[[ SUPPLIED MATERIAL, beginning ]]

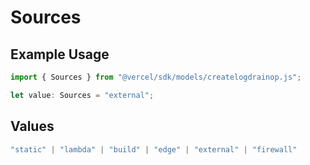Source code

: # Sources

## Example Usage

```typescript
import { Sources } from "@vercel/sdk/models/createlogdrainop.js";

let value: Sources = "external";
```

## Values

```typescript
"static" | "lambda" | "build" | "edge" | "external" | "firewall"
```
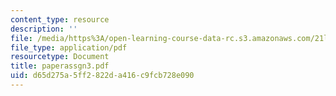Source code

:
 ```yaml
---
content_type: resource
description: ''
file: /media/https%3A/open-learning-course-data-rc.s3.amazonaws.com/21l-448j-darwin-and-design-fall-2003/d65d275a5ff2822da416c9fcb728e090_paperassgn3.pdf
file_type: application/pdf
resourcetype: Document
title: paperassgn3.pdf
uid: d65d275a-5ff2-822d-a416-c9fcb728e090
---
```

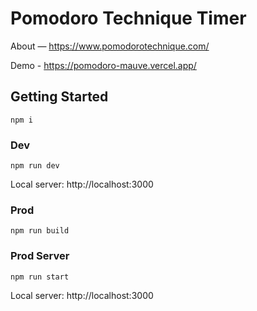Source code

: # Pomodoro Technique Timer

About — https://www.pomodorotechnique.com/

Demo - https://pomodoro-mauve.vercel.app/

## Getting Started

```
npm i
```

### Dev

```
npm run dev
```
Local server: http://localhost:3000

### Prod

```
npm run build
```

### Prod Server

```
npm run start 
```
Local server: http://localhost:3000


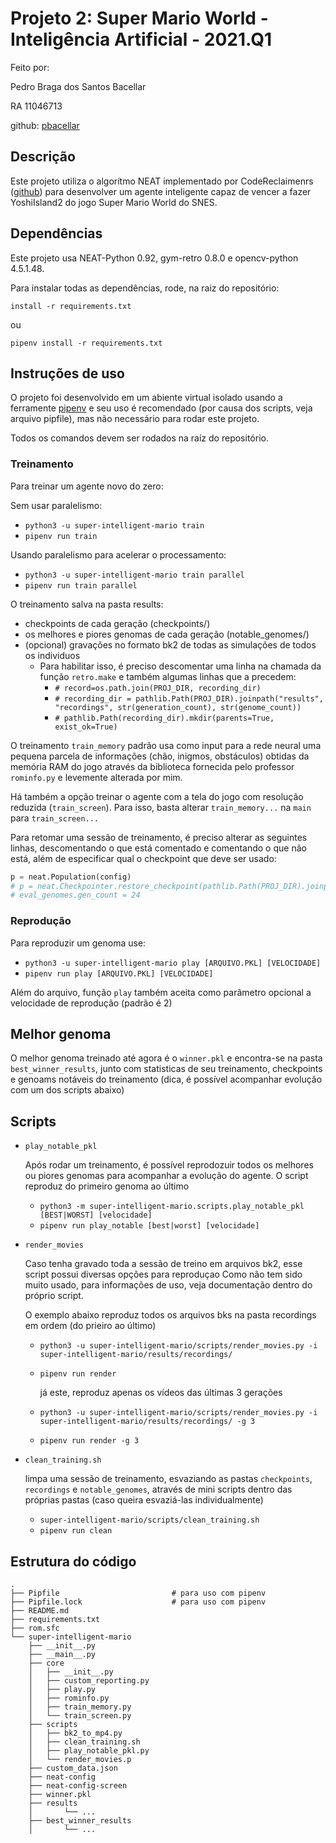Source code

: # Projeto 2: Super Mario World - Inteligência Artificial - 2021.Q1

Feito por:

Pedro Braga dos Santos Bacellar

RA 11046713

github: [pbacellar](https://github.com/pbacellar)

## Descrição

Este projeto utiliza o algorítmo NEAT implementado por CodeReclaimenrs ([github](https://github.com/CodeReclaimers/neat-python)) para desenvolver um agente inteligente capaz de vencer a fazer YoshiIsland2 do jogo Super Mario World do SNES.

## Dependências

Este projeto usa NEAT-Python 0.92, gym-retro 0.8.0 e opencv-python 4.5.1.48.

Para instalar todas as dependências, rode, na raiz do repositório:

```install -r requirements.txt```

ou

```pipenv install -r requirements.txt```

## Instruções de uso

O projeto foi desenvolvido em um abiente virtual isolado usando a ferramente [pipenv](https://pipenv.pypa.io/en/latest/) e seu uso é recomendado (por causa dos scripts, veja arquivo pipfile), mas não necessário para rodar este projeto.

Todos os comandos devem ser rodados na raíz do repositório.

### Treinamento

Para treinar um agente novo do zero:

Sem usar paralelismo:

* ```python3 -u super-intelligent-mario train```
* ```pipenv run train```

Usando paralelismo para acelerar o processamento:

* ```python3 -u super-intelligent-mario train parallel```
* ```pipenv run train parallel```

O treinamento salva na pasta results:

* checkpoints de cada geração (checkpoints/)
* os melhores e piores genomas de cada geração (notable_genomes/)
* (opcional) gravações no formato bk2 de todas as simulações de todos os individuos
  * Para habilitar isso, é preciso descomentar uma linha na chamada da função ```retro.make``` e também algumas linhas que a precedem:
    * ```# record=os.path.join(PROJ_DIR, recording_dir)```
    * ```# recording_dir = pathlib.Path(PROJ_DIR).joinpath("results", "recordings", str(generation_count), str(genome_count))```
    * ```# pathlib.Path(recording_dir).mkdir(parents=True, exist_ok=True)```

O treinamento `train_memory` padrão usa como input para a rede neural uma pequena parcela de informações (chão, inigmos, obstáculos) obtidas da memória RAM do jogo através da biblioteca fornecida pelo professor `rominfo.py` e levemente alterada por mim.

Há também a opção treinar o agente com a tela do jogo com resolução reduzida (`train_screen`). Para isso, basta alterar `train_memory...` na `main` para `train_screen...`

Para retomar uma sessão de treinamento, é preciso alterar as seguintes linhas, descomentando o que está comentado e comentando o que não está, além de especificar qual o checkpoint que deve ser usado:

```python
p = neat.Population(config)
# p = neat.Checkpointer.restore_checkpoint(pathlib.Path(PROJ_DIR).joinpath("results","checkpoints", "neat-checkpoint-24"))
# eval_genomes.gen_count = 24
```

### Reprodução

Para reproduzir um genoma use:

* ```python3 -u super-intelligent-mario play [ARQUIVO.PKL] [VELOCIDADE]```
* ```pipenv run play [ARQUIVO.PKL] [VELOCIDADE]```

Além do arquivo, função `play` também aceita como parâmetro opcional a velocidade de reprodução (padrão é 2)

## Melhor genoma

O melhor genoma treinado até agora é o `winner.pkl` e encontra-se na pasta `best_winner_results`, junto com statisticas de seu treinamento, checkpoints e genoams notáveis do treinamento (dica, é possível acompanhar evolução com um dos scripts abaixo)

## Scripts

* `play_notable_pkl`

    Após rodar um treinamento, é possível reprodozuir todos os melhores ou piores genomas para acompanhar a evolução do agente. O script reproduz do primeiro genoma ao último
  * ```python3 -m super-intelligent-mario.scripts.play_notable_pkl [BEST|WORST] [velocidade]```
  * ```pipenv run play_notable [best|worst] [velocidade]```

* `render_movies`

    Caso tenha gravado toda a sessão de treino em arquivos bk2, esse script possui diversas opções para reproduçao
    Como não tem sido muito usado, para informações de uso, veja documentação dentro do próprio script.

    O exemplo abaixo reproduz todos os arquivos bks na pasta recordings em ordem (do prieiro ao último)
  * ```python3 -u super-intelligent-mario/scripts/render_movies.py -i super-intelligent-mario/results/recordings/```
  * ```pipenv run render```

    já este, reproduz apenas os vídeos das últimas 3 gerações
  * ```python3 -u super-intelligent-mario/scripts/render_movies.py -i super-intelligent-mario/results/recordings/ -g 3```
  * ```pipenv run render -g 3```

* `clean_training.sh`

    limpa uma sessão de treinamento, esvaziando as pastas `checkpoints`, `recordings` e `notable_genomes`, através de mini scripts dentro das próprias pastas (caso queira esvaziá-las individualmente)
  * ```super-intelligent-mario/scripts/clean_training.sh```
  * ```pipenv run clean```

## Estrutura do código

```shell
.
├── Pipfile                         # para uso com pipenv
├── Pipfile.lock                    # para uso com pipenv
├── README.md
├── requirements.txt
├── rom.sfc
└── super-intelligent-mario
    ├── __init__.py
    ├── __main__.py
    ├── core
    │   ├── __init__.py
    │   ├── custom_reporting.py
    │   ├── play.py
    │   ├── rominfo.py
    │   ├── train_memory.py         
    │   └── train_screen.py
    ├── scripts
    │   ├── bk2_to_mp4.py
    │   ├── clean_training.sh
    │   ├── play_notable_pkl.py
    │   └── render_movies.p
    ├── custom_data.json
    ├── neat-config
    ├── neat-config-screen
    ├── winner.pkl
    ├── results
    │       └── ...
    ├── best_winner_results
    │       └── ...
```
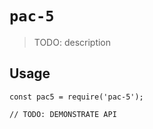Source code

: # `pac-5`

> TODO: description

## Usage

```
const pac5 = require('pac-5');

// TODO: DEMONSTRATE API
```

[[ SUPPLIED MATERIAL, end ]]

INSTRUCTIONS TO FOLLOW: The copy should match each line above exactly and contain no images.

RESPONSE AREA:
Source code

: # Sources

## Example Usage

```typescript
import { Sources } from "@vercel/sdk/models/createlogdrainop.js";

let value: Sources = "external";
```

## Values

```typescript
"static" | "lambda" | "build" | "edge" | "external" | "firewall"
```
Source code

:
 ```yaml
---
content_type: resource
description: ''
file: /media/https%3A/open-learning-course-data-rc.s3.amazonaws.com/21l-448j-darwin-and-design-fall-2003/d65d275a5ff2822da416c9fcb728e090_paperassgn3.pdf
file_type: application/pdf
resourcetype: Document
title: paperassgn3.pdf
uid: d65d275a-5ff2-822d-a416-c9fcb728e090
---
```

Source code

: # Pomodoro Technique Timer

About — https://www.pomodorotechnique.com/

Demo - https://pomodoro-mauve.vercel.app/

## Getting Started

```
npm i
```

### Dev

```
npm run dev
```
Local server: http://localhost:3000

### Prod

```
npm run build
```

### Prod Server

```
npm run start 
```
Local server: http://localhost:3000


Source code

: # Projeto 2: Super Mario World - Inteligência Artificial - 2021.Q1

Feito por:

Pedro Braga dos Santos Bacellar

RA 11046713

github: [pbacellar](https://github.com/pbacellar)

## Descrição

Este projeto utiliza o algorítmo NEAT implementado por CodeReclaimenrs ([github](https://github.com/CodeReclaimers/neat-python)) para desenvolver um agente inteligente capaz de vencer a fazer YoshiIsland2 do jogo Super Mario World do SNES.

## Dependências

Este projeto usa NEAT-Python 0.92, gym-retro 0.8.0 e opencv-python 4.5.1.48.

Para instalar todas as dependências, rode, na raiz do repositório:

```install -r requirements.txt```

ou

```pipenv install -r requirements.txt```

## Instruções de uso

O projeto foi desenvolvido em um abiente virtual isolado usando a ferramente [pipenv](https://pipenv.pypa.io/en/latest/) e seu uso é recomendado (por causa dos scripts, veja arquivo pipfile), mas não necessário para rodar este projeto.

Todos os comandos devem ser rodados na raíz do repositório.

### Treinamento

Para treinar um agente novo do zero:

Sem usar paralelismo:

* ```python3 -u super-intelligent-mario train```
* ```pipenv run train```

Usando paralelismo para acelerar o processamento:

* ```python3 -u super-intelligent-mario train parallel```
* ```pipenv run train parallel```

O treinamento salva na pasta results:

* checkpoints de cada geração (checkpoints/)
* os melhores e piores genomas de cada geração (notable_genomes/)
* (opcional) gravações no formato bk2 de todas as simulações de todos os individuos
  * Para habilitar isso, é preciso descomentar uma linha na chamada da função ```retro.make``` e também algumas linhas que a precedem:
    * ```# record=os.path.join(PROJ_DIR, recording_dir)```
    * ```# recording_dir = pathlib.Path(PROJ_DIR).joinpath("results", "recordings", str(generation_count), str(genome_count))```
    * ```# pathlib.Path(recording_dir).mkdir(parents=True, exist_ok=True)```

O treinamento `train_memory` padrão usa como input para a rede neural uma pequena parcela de informações (chão, inigmos, obstáculos) obtidas da memória RAM do jogo através da biblioteca fornecida pelo professor `rominfo.py` e levemente alterada por mim.

Há também a opção treinar o agente com a tela do jogo com resolução reduzida (`train_screen`). Para isso, basta alterar `train_memory...` na `main` para `train_screen...`

Para retomar uma sessão de treinamento, é preciso alterar as seguintes linhas, descomentando o que está comentado e comentando o que não está, além de especificar qual o checkpoint que deve ser usado:

```python
p = neat.Population(config)
# p = neat.Checkpointer.restore_checkpoint(pathlib.Path(PROJ_DIR).joinpath("results","checkpoints", "neat-checkpoint-24"))
# eval_genomes.gen_count = 24
```

### Reprodução

Para reproduzir um genoma use:

* ```python3 -u super-intelligent-mario play [ARQUIVO.PKL] [VELOCIDADE]```
* ```pipenv run play [ARQUIVO.PKL] [VELOCIDADE]```

Além do arquivo, função `play` também aceita como parâmetro opcional a velocidade de reprodução (padrão é 2)

## Melhor genoma

O melhor genoma treinado até agora é o `winner.pkl` e encontra-se na pasta `best_winner_results`, junto com statisticas de seu treinamento, checkpoints e genoams notáveis do treinamento (dica, é possível acompanhar evolução com um dos scripts abaixo)

## Scripts

* `play_notable_pkl`

    Após rodar um treinamento, é possível reprodozuir todos os melhores ou piores genomas para acompanhar a evolução do agente. O script reproduz do primeiro genoma ao último
  * ```python3 -m super-intelligent-mario.scripts.play_notable_pkl [BEST|WORST] [velocidade]```
  * ```pipenv run play_notable [best|worst] [velocidade]```

* `render_movies`

    Caso tenha gravado toda a sessão de treino em arquivos bk2, esse script possui diversas opções para reproduçao
    Como não tem sido muito usado, para informações de uso, veja documentação dentro do próprio script.

    O exemplo abaixo reproduz todos os arquivos bks na pasta recordings em ordem (do prieiro ao último)
  * ```python3 -u super-intelligent-mario/scripts/render_movies.py -i super-intelligent-mario/results/recordings/```
  * ```pipenv run render```

    já este, reproduz apenas os vídeos das últimas 3 gerações
  * ```python3 -u super-intelligent-mario/scripts/render_movies.py -i super-intelligent-mario/results/recordings/ -g 3```
  * ```pipenv run render -g 3```

* `clean_training.sh`

    limpa uma sessão de treinamento, esvaziando as pastas `checkpoints`, `recordings` e `notable_genomes`, através de mini scripts dentro das próprias pastas (caso queira esvaziá-las individualmente)
  * ```super-intelligent-mario/scripts/clean_training.sh```
  * ```pipenv run clean```

## Estrutura do código

```shell
.
├── Pipfile                         # para uso com pipenv
├── Pipfile.lock                    # para uso com pipenv
├── README.md
├── requirements.txt
├── rom.sfc
└── super-intelligent-mario
    ├── __init__.py
    ├── __main__.py
    ├── core
    │   ├── __init__.py
    │   ├── custom_reporting.py
    │   ├── play.py
    │   ├── rominfo.py
    │   ├── train_memory.py         
    │   └── train_screen.py
    ├── scripts
    │   ├── bk2_to_mp4.py
    │   ├── clean_training.sh
    │   ├── play_notable_pkl.py
    │   └── render_movies.p
    ├── custom_data.json
    ├── neat-config
    ├── neat-config-screen
    ├── winner.pkl
    ├── results
    │       └── ...
    ├── best_winner_results
    │       └── ...
```
Source code

: # `pac-5`

> TODO: description

## Usage

```
const pac5 = require('pac-5');

// TODO: DEMONSTRATE API
```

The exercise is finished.